We looked at women who were not childhood cancer survivors but who had been diagnosed with breast cancer and they were part of an entirely different study called the WECARE study, the Women’s Environmental Cancer and Radiation Epidemiology study. We used that data to produce population based estimates of breast cancer risk in women who are carriers of either a BRCA1 or a BRCA2 gene mutation and we found that the risk of breast cancer in Hodgkin’s lymphoma survivors is very similar to the risk of breast cancer in women who are BRCA1 carriers, so one of the highest known risk populations. We also found that women who were treated with radiation to the chest for other childhood cancers besides Hodgkin’s lymphoma had a risk of breast cancer that was very similar to women who are carriers of BRCA2 gene mutations.
What are your recommendations for these women?
These women should be talking to their doctors, hopefully they should know something about their radiation treatment. If they don’t have medical records or radiation treatment summary from the time they were treated as children they should try to get it and bring it to their primary care doctors. They should be undergoing screening, they should be potentially at high risk clinics similar to how we handle women who are carriers of BRCA mutations.

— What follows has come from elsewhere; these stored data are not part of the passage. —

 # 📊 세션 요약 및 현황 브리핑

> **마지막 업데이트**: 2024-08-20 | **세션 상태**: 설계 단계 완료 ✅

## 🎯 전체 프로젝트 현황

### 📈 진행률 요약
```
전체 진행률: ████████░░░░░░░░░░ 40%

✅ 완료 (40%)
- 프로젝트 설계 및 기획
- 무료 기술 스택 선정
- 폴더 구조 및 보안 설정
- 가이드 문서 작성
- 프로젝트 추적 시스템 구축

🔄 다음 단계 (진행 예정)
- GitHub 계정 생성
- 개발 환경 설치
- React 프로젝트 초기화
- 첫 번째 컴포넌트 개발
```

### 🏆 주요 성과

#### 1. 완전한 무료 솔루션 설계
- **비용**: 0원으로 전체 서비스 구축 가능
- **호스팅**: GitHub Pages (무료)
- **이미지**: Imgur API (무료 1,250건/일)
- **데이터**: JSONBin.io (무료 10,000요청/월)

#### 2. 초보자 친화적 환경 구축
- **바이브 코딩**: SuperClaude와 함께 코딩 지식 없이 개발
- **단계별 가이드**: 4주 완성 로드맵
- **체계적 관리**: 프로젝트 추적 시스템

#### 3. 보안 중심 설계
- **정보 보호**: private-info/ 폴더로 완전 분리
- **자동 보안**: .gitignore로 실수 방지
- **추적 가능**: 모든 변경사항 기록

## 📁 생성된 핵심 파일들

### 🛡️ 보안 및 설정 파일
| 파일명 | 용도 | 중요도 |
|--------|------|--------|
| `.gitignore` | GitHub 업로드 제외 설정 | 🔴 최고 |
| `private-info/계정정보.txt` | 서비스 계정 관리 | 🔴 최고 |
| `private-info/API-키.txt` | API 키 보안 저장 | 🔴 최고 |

Should they avoid mammograms?
That’s a great question. The amount of radiation exposure that comes with a mammogram is so miniscule compared to the amount of radiation that these women were already exposed to that the current thinking is that it’s not contributing that much excess risk. Further, it also somewhat depends upon the age so current studies that have looked at radiation exposure and how it contributes to breast cancer risk have shown that this increased risk comes primarily to women who are treated as children, adolescents or young adults. Over the age of 40 the additional radiation exposure, irradiation exposure, does not seem to increase risk of breast cancer so women over the age of 40 really should not be getting any increased risk of breast cancer at all from the mammograms but there are studies that are still looking into this further.